TOWNSEND — An energy reduction plan is the final criteria for Townsend to apply to be come a Green Community.
Such a plan will detail how Townsend will reduce it’s energy use by 20 percent over the next five years. The Energy Committee is planning to have it’s work complete by March 15 and though the next Green Community designation is some time in July, Energy Committee Member Sue Dejniak says the plan is to submit early to allow for questions or revisions which need to be made.
To begin, the Energy Committee has requested support from our local boards, committees and councils on ways to cut energy expenditure in heating, cooling and lighting systems as well as ways to update appliances. Over the next few weeks, the Energy Committee will be looking at everything from higher efficiency bulbs to installing more efficient pumps and solar collectors.
“At this point we don’t want to rule out anything,” Sheehan said.

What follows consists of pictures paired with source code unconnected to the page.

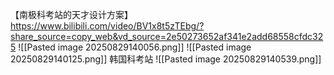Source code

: 【南极科考站的天才设计方案】 https://www.bilibili.com/video/BV1x8t5zTEbg/?share_source=copy_web&vd_source=2e50273652af341e2add68558cfdc325 
![[Pasted image 20250829140056.png]] ![[Pasted image 20250829140125.png]]
韩国科考站 
![[Pasted image 20250829140539.png]] 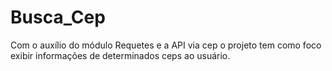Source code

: # Busca_Cep
 Com o auxílio do módulo Requetes e a API via cep o projeto tem como foco exibir informações de determinados ceps ao usuário.
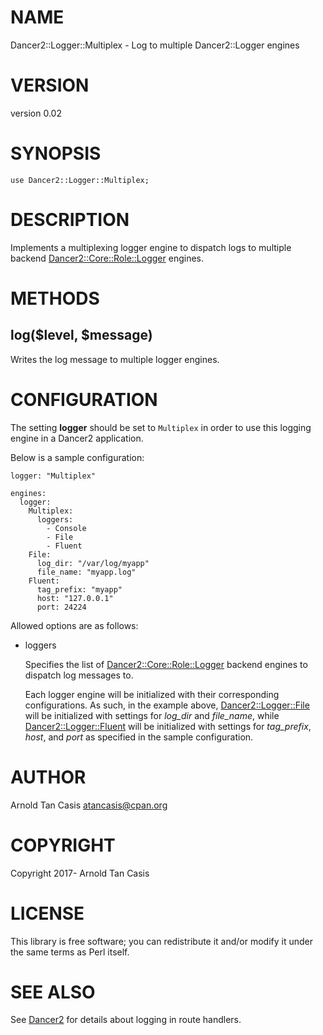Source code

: # NAME

Dancer2::Logger::Multiplex - Log to multiple Dancer2::Logger engines

# VERSION

version 0.02

# SYNOPSIS

    use Dancer2::Logger::Multiplex;

# DESCRIPTION

Implements a multiplexing logger engine to dispatch logs to multiple
backend [Dancer2::Core::Role::Logger](https://metacpan.org/pod/Dancer2::Core::Role::Logger) engines.

# METHODS

## log($level, $message)

Writes the log message to multiple logger engines.

# CONFIGURATION

The setting **logger** should be set to `Multiplex` in order to use this
logging engine in a Dancer2 application.

Below is a sample configuration:

    logger: "Multiplex"

    engines:
      logger:
        Multiplex:
          loggers:
            - Console
            - File
            - Fluent
        File:
          log_dir: "/var/log/myapp"
          file_name: "myapp.log"
        Fluent:
          tag_prefix: "myapp"
          host: "127.0.0.1"
          port: 24224

Allowed options are as follows:

- loggers

    Specifies the list of [Dancer2::Core::Role::Logger](https://metacpan.org/pod/Dancer2::Core::Role::Logger) backend engines to
    dispatch log messages to.

    Each logger engine will be initialized with their corresponding
    configurations. As such, in the example above, [Dancer2::Logger::File](https://metacpan.org/pod/Dancer2::Logger::File)
    will be initialized with settings for _log\_dir_ and _file\_name_, while
    [Dancer2::Logger::Fluent](https://metacpan.org/pod/Dancer2::Logger::Fluent) will be initialized with settings for
    _tag\_prefix_, _host_, and _port_ as specified in the sample configuration.

# AUTHOR

Arnold Tan Casis <atancasis@cpan.org>

# COPYRIGHT

Copyright 2017- Arnold Tan Casis

# LICENSE

This library is free software; you can redistribute it and/or modify it
under the same terms as Perl itself.

# SEE ALSO

See [Dancer2](https://metacpan.org/pod/Dancer2) for details about logging in route handlers.
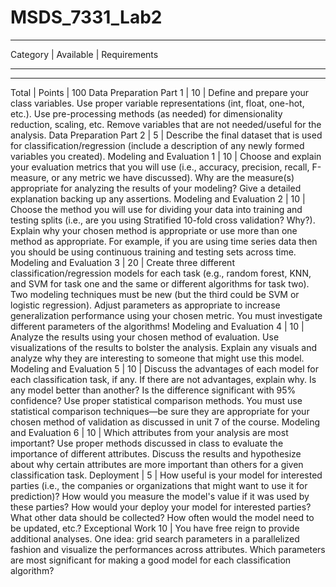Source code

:# MSDS_7331_Lab2

------------------------
Category |	Available |	Requirements

-----------------------------------
---
Total | Points | 	100
Data Preparation Part 1 |	10 |	Define and prepare your class variables. Use proper variable representations (int, float, one-hot, etc.). Use pre-processing methods (as needed) for dimensionality reduction, scaling, etc. Remove variables that are not needed/useful for the analysis.
Data Preparation Part 2	| 5	| Describe the final dataset that is used for classification/regression (include a description of any newly formed variables you created).
Modeling and Evaluation  1	| 10	| Choose and explain your evaluation metrics that you will use (i.e., accuracy,
precision, recall, F-measure, or any metric we have discussed). Why are the measure(s) appropriate for analyzing the results of your modeling? Give a detailed explanation backing up any assertions.
Modeling and Evaluation 2	| 10 |	Choose the method you will use for dividing your data into training and
testing splits (i.e., are you using Stratified 10-fold cross validation? Why?). Explain why
your chosen method is appropriate or use more than one method as appropriate. For example, if you are using time series data then you should be using continuous training and testing sets across time.
Modeling and Evaluation  3 |	20	| Create three different classification/regression models for each task (e.g., random forest, KNN, and SVM for task one and the same or different algorithms for task two). Two modeling techniques must be new (but the third could be SVM or logistic regression). Adjust parameters as appropriate to increase generalization performance using your chosen metric. You must investigate different parameters of the algorithms!
Modeling and Evaluation 4	| 10 |	Analyze the results using your chosen method of evaluation. Use visualizations of the results to bolster the analysis. Explain any visuals and analyze why they are interesting to someone that might use this model.
Modeling and Evaluation 5 |	10	| Discuss the advantages of each model for each classification task, if any. If there are not advantages, explain why. Is any model better than another? Is the difference significant with 95% confidence? Use proper statistical comparison methods. You must use statistical comparison techniques—be sure they are appropriate for your chosen method of validation as discussed in unit 7 of the course.
Modeling and Evaluation 6 |	10 |	Which attributes from your analysis are most important? Use proper methods discussed in class to evaluate the importance of different attributes. Discuss the results and hypothesize about why certain attributes are more important than others for a given classification task.
Deployment	| 5	| How useful is your model for interested parties (i.e., the companies or organizations that might want to use it for prediction)? How would you measure the model's value if it was used by these parties? How would your deploy your model for interested parties? What other data should be collected? How often would the model need to be updated, etc.?
Exceptional Work 10 | You have free reign to provide additional analyses. One idea: grid search parameters in a parallelized fashion and visualize the performances across attributes. Which parameters are most significant for making a good model for each classification algorithm?
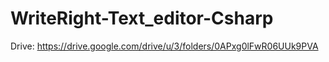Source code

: # WriteRight-Text_editor-Csharp

Drive: https://drive.google.com/drive/u/3/folders/0APxg0lFwR06UUk9PVA
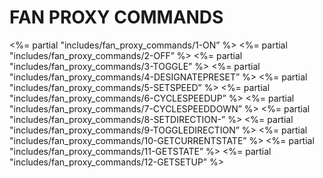 
# FAN PROXY COMMANDS

\<%= partial "includes/fan\_proxy\_commands/1-ON” %\>
\<%= partial "includes/fan\_proxy\_commands/2-OFF” %\>
\<%= partial "includes/fan\_proxy\_commands/3-TOGGLE” %\>
\<%= partial "includes/fan\_proxy\_commands/4-DESIGNATEPRESET” %\>
\<%= partial "includes/fan\_proxy\_commands/5-SETSPEED” %\>
\<%= partial "includes/fan\_proxy\_commands/6-CYCLESPEEDUP” %\>
\<%= partial "includes/fan\_proxy\_commands/7-CYCLESPEEDDOWN” %\>
\<%= partial "includes/fan\_proxy\_commands/8-SETDIRECTION-” %\>
\<%= partial "includes/fan\_proxy\_commands/9-TOGGLEDIRECTION” %\>
\<%= partial "includes/fan\_proxy\_commands/10-GETCURRENTSTATE” %\>
\<%= partial "includes/fan\_proxy\_commands/11-GETSTATE” %\>
\<%= partial "includes/fan\_proxy\_commands/12-GETSETUP” %\>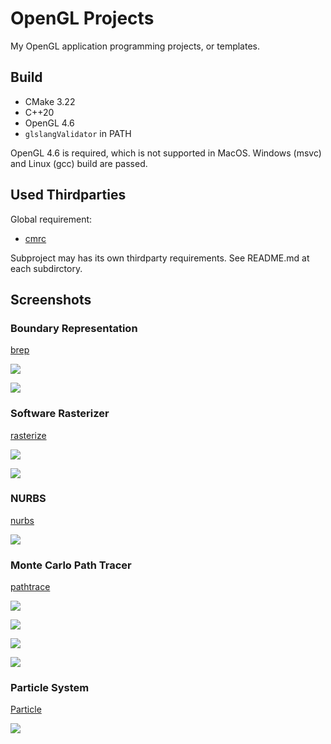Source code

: # OpenGL Projects

My OpenGL application programming projects, or templates.

## Build

* CMake 3.22
* C++20
* OpenGL 4.6
* `glslangValidator` in PATH

OpenGL 4.6 is required, which is not supported in MacOS. Windows (msvc) and Linux (gcc) build are  passed.

## Used Thirdparties

Global requirement:

* [cmrc](https://github.com/vector-of-bool/cmrc)

Subproject may has its own thirdparty requirements. See README.md at each subdirctory.

## Screenshots

### Boundary Representation

[brep](./brep/README.md)

![](./brep/pic/007.png)

![](./brep/pic/008.png)

### Software Rasterizer

[rasterize](./rasterize/README.md)

![](./rasterize/pic/gui.jpg)

![](./rasterize/pic/bunny.png)

### NURBS

[nurbs](./nurbs/README.md)

![](./nurbs/pic/ui.jpg)

### Monte Carlo Path Tracer

[pathtrace](./pathtrace/README.md)

![](./pathtrace/pic/gui.gif)

![](./pathtrace/pic/lower-cornell-box-suzanne-bunny-1000spp.png)

![](./pathtrace/pic/fruit-500spp.png)

![](./pathtrace/pic/550w-on-1000spp.png)

### Particle System

[Particle](./particle/README.md)

![](./particle/pic/particle.gif)
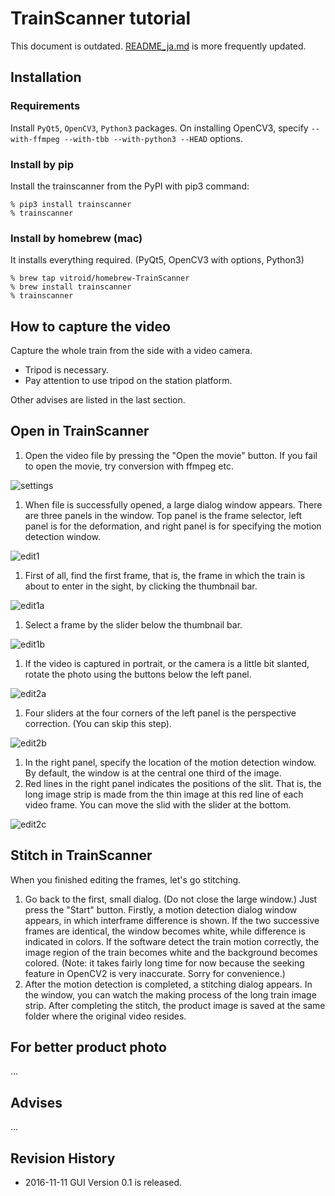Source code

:# TrainScanner tutorial

This document is outdated. [README_ja.md](https://github.com/vitroid/TrainScanner/blob/master/README_ja.md) is more frequently updated.

## Installation
### Requirements
Install `PyQt5`, `OpenCV3`, `Python3` packages.  On installing OpenCV3, specify `--with-ffmpeg --with-tbb --with-python3 --HEAD` options.
### Install by pip
Install the trainscanner from the PyPI with pip3 command:

    % pip3 install trainscanner
    % trainscanner
### Install by homebrew (mac)
It installs everything required. (PyQt5, OpenCV3 with options, Python3)

    % brew tap vitroid/homebrew-TrainScanner
    % brew install trainscanner
    % trainscanner

## How to capture the video
Capture the whole train from the side with a video camera.

* Tripod is necessary.
* Pay attention to use tripod on the station platform.

Other advises are listed in the last section.
## Open in TrainScanner
1. Open the video file by pressing the "Open the movie" button.  If you fail to open the movie, try conversion with ffmpeg etc.

![settings](https://github.com/vitroid/TrainScanner/blob/master/images_ja/settings.png?raw=true)

1. When file is successfully opened, a large dialog window appears.  There are three panels in the window.  Top panel is the frame selector, left panel is for the deformation, and right panel is for specifying the motion detection window.

![edit1](https://github.com/vitroid/TrainScanner/blob/master/images_ja/edit1.png?raw=true)

1. First of all, find the first frame, that is, the frame in which the train is about to enter in the sight, by clicking the thumbnail bar.

![edit1a](https://github.com/vitroid/TrainScanner/blob/master/images_ja/edit1a.png?raw=true)

1. Select a frame by the slider below the thumbnail bar.

![edit1b](https://github.com/vitroid/TrainScanner/blob/master/images_ja/edit1b.png?raw=true)

1. If the video is captured in portrait, or the camera is a little bit slanted, rotate the photo using the buttons below the left panel.

![edit2a](https://github.com/vitroid/TrainScanner/blob/master/images_ja/edit2a.png?raw=true)

1. Four sliders at the four corners of the left panel is the perspective correction.  (You can skip this step).

![edit2b](https://github.com/vitroid/TrainScanner/blob/master/images_ja/edit2b.png?raw=true)

1. In the right panel, specify the location of the motion detection window.  By default, the window is at the central one third of the image.  
1. Red lines in the right panel indicates the positions of the slit.  That is, the long image strip is made from the thin image at this red line of each video frame.  You can move the slid with the slider at the bottom.

![edit2c](https://github.com/vitroid/TrainScanner/blob/master/images_ja/edit2c.png?raw=true)


## Stitch in TrainScanner
When you finished editing the frames, let's go stitching.

1. Go back to the first, small dialog.  (Do not close the large window.)  Just press the "Start" button.  Firstly, a motion detection dialog window appears, in which interframe difference is shown.  If the two successive frames are identical, the window becomes white, while difference is indicated in colors.  If the software detect the train motion correctly, the image region of the train becomes white and the background becomes colored. (Note: it takes fairly long time for now because the seeking feature in OpenCV2 is very inaccurate. Sorry for convenience.)
1. After the motion detection is completed, a stitching dialog appears.  In the window, you can watch the making process of the long train image strip.  After completing the stitch, the product image is saved at the same folder where the original video resides.

## For better product photo
...

## Advises

...

## Revision History

* 2016-11-11 GUI Version 0.1 is released.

According to Dejniak, the board has received a lot of feedback.
“We have lots of great information,” she said. “Suggestions from the highway, water and other departments have been coming in as our members are out talking to and meeting with other boards, there had been a lot of communication.”
Four of the five criteria for Green Designation have been met. Townsend’s old landfill and old industrial and municipal facilities have been eyed for renewable or alternative energy generation, research and development, or manufacturing facilities. The Committee says after designation, they will continue to move forward looking at other projects.
An expedited application and permit process for as-of-right energy facilities has been adopted as well and the Stretch Energy Code was adopted at town meeting in November. With the exception of police cruisers, fire trucks, ambulances, plows, and other similar equipment that do not have a fuel-efficient options, a vehicle replacement plan has been implemented as well.
Once designated, the Massachusetts Department of Energy Resources will award the town a grant, the minimum has been around $130,000.
“We can then use that money to fund energy efficiency projects,” Sheehan said “Items we identify in the energy reduction plan will be likely candidates for some of this.”
After two years as a Green Community, Townsend can apply for competitive grants by submitting proposals to the DOER who then decide where to allot funding based on the best proposals.